We also see books and samples from special collections in the main library, but I like to make sure they go to both since the art building is kind of severed from the rest of campus. I want them to know about more of the amazing resources available to them.
Gena (at left) is a dream to work with, especially because I give her so many last-minute requests for books or supplies and she is really nice about all the things I forget until the students start working. Here, she and Haoyuan are picking dried fiber off of the Japanese sugeta in the main library special collections.
Haoyuan is from Beijing and we met last WT because I noticed my housemate at Shansi House putting up new year's banners. He had done the calligraphy, and I invited him to visit my class to see what else you can do with calligraphy ink. He visited a few more times and then I convinced him to declare a book studies minor (even though he was already a biology/neuroscience double major) and then he took the WT class this year. And made me a new set of spring couplets! Which I hung in my studio.

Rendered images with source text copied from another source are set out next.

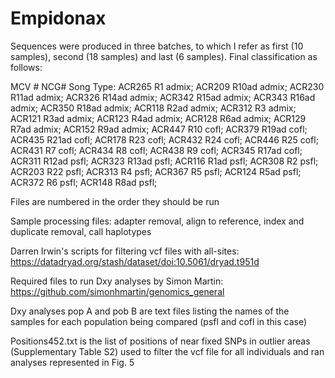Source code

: # Empidonax

Sequences were produced in three batches, to which I refer as first (10 samples), second (18 samples) and last (6 samples).
Final classification as follows:

MCV #	NCG#	Song Type:
ACR265	R1	admix;
ACR209	R10ad	admix;
ACR230	R11ad	admix;
ACR326	R14ad	admix;
ACR342	R15ad	admix;
ACR343	R16ad	admix;
ACR350	R18ad	admix;
ACR118	R2ad	admix;
ACR312	R3	admix;
ACR121	R3ad	admix;
ACR123	R4ad	admix;
ACR128	R6ad	admix;
ACR129	R7ad	admix;
ACR152	R9ad	admix;
ACR447	R10	cofl;
ACR379	R19ad	cofl;
ACR435	R21ad	cofl;
ACR178	R23	cofl;
ACR432	R24	cofl;
ACR446	R25	cofl;
ACR431	R7	cofl;
ACR434	R8	cofl;
ACR438	R9	cofl;
ACR345	R17ad	cofl; 
ACR311	R12ad	psfl;
ACR323	R13ad	psfl;
ACR116	R1ad	psfl;
ACR308	R2	psfl;
ACR203	R22	psfl;
ACR313	R4	psfl;
ACR367	R5	psfl;
ACR124	R5ad	psfl;
ACR372	R6	psfl;
ACR148	R8ad	psfl;


Files are numbered in the order they should be run

Sample processing files: adapter removal, align to reference, index and duplicate removal, call haplotypes

Darren Irwin's scripts for filtering vcf files with all-sites: https://datadryad.org/stash/dataset/doi:10.5061/dryad.t951d

Required files to run Dxy analyses by Simon Martin: https://github.com/simonhmartin/genomics_general

Dxy analyses pop A and pob B are text files listing the names of the samples for each population being compared (psfl and cofl in this case)

Positions452.txt is the list of positions of near fixed SNPs in outlier areas (Supplementary Table S2) used to filter the vcf file for all individuals and ran analyses represented in Fig. 5
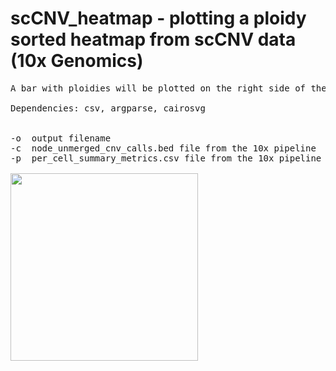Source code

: # scCNV_heatmap - plotting a ploidy sorted heatmap from scCNV data (10x Genomics)
<pre>
A bar with ploidies will be plotted on the right side of the heatmap.

Dependencies: csv, argparse, cairosvg


-o  output filename
-c  node_unmerged_cnv_calls.bed file from the 10x pipeline
-p  per_cell_summary_metrics.csv file from the 10x pipeline

<img src="https://raw.githubusercontent.com/StefanKurtenbach/scCNV_heatmap/master/heatmap.png" width = "300">

</pre>

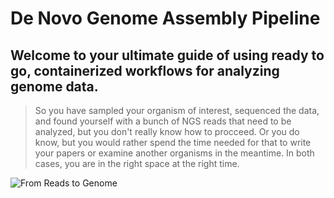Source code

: # **De Novo Genome Assembly Pipeline**

## Welcome to your ultimate guide of using ready to go, containerized workflows for analyzing genome data.

> So you have sampled your organism of interest, sequenced the data, and found yourself with a bunch of NGS reads that need to be analyzed, but you don't really know how to procceed. Or you do know, but you would rather spend the time needed for that to write your papers or examine another organisms in the meantime. In both cases, you are in the right space at the right time.

![From Reads to Genome](DNGAW/de-novo-transcriptome-assembly.png )
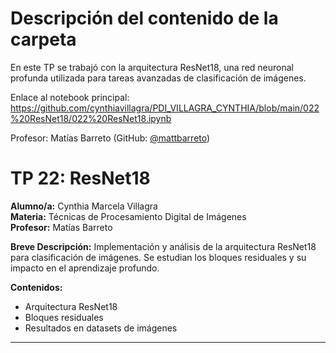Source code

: # Descripción del contenido de la carpeta
En este TP se trabajó con la arquitectura ResNet18, una red neuronal profunda utilizada para tareas avanzadas de clasificación de imágenes.

Enlace al notebook principal: https://github.com/cynthiavillagra/PDI_VILLAGRA_CYNTHIA/blob/main/022%20ResNet18/022%20ResNet18.ipynb

Profesor: Matías Barreto (GitHub: [@mattbarreto](https://github.com/mattbarreto))

# TP 22: ResNet18

**Alumno/a:** Cynthia Marcela Villagra  
**Materia:** Técnicas de Procesamiento Digital de Imágenes  
**Profesor:** Matías Barreto

**Breve Descripción:**
Implementación y análisis de la arquitectura ResNet18 para clasificación de imágenes. Se estudian los bloques residuales y su impacto en el aprendizaje profundo.

**Contenidos:**
- Arquitectura ResNet18
- Bloques residuales
- Resultados en datasets de imágenes

---
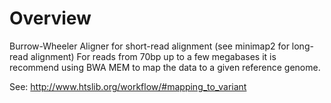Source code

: 
# Overview
Burrow-Wheeler Aligner for short-read alignment (see minimap2 for long-read alignment)
For reads from 70bp up to a few megabases it is recommend using BWA MEM to map the data to a given reference genome. 

See: http://www.htslib.org/workflow/#mapping_to_variant
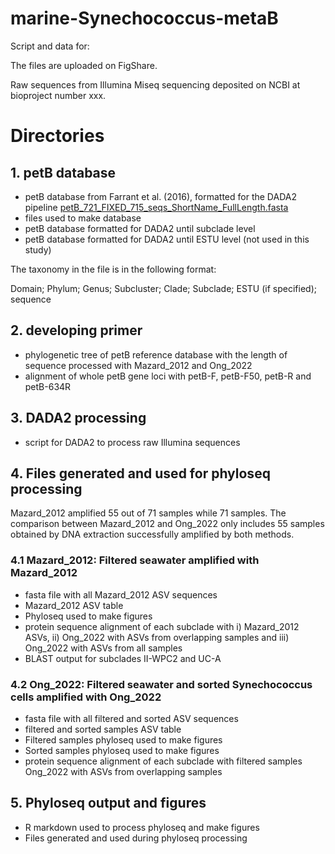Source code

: # marine-Synechococcus-metaB

Script and data for:

The files are uploaded on FigShare.

Raw sequences from Illumina Miseq sequencing deposited on NCBI at bioproject number xxx.

# Directories

## 1. petB database
- petB database from Farrant et al. (2016), formatted for the DADA2 pipeline [petB_721_FIXED_715_seqs_ShortName_FullLength.fasta](https://github.com/deniseong/marine-Synechococcus-metaB/blob/main/1_petB%20database/petB_721_FIXED_715_seqs_ShortName_FullLength.fasta)
- files used to make database
- petB database formatted for DADA2 until subclade level
- petB database formatted for DADA2 until ESTU level (not used in this study)

The taxonomy in the file is in the following format:

Domain; Phylum; Genus; Subcluster; Clade; Subclade; ESTU (if specified); sequence

## 2. developing primer
- phylogenetic tree of petB reference database with the length of sequence processed with Mazard_2012 and Ong_2022
- alignment of whole petB gene loci with petB-F, petB-F50, petB-R and petB-634R

## 3. DADA2 processing
- script for DADA2 to process raw Illumina sequences

## 4. Files generated and used for phyloseq processing
Mazard_2012 amplified 55 out of 71 samples while 71 samples. The comparison between Mazard_2012 and Ong_2022 only includes 55 samples obtained by DNA extraction successfully amplified by both methods.

### 4.1 Mazard_2012: Filtered seawater amplified with Mazard_2012
- fasta file with all Mazard_2012 ASV sequences
- Mazard_2012 ASV table
- Phyloseq used to make figures
- protein sequence alignment of each subclade with i) Mazard_2012 ASVs, ii) Ong_2022 with ASVs from overlapping samples and iii) Ong_2022 with ASVs from all samples
- BLAST output for subclades II-WPC2 and UC-A

### 4.2 Ong_2022: Filtered seawater and sorted Synechococcus cells amplified with Ong_2022
- fasta file with all filtered and sorted ASV sequences
- filtered and sorted samples ASV table
- Filtered samples phyloseq used to make figures
- Sorted samples phyloseq used to make figures
- protein sequence alignment of each subclade with filtered samples Ong_2022 with ASVs from overlapping samples

## 5. Phyloseq output and figures
- R markdown used to process phyloseq and make figures
- Files generated and used during phyloseq processing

Last year, I had asked him to do ink tests on different papers, and this year he did it again, but now that he was actually taking the class he had access to all the different papers we made and decorated throughout. He very generously gave me the samples and then I made a little book to house them. Aside from my eye, it was a good month. I now have so many friends and allies in town that my social calendar overflows (not great for rest but it really warms the winter). More importantly, I was able to ask for help when I really needed it.
Now, back home, recovered, and beginning my teaching sabbatical! Of course I've already been tested by new invites to teach...agh. But I've made hanji in the studio this week will make more tomorrow.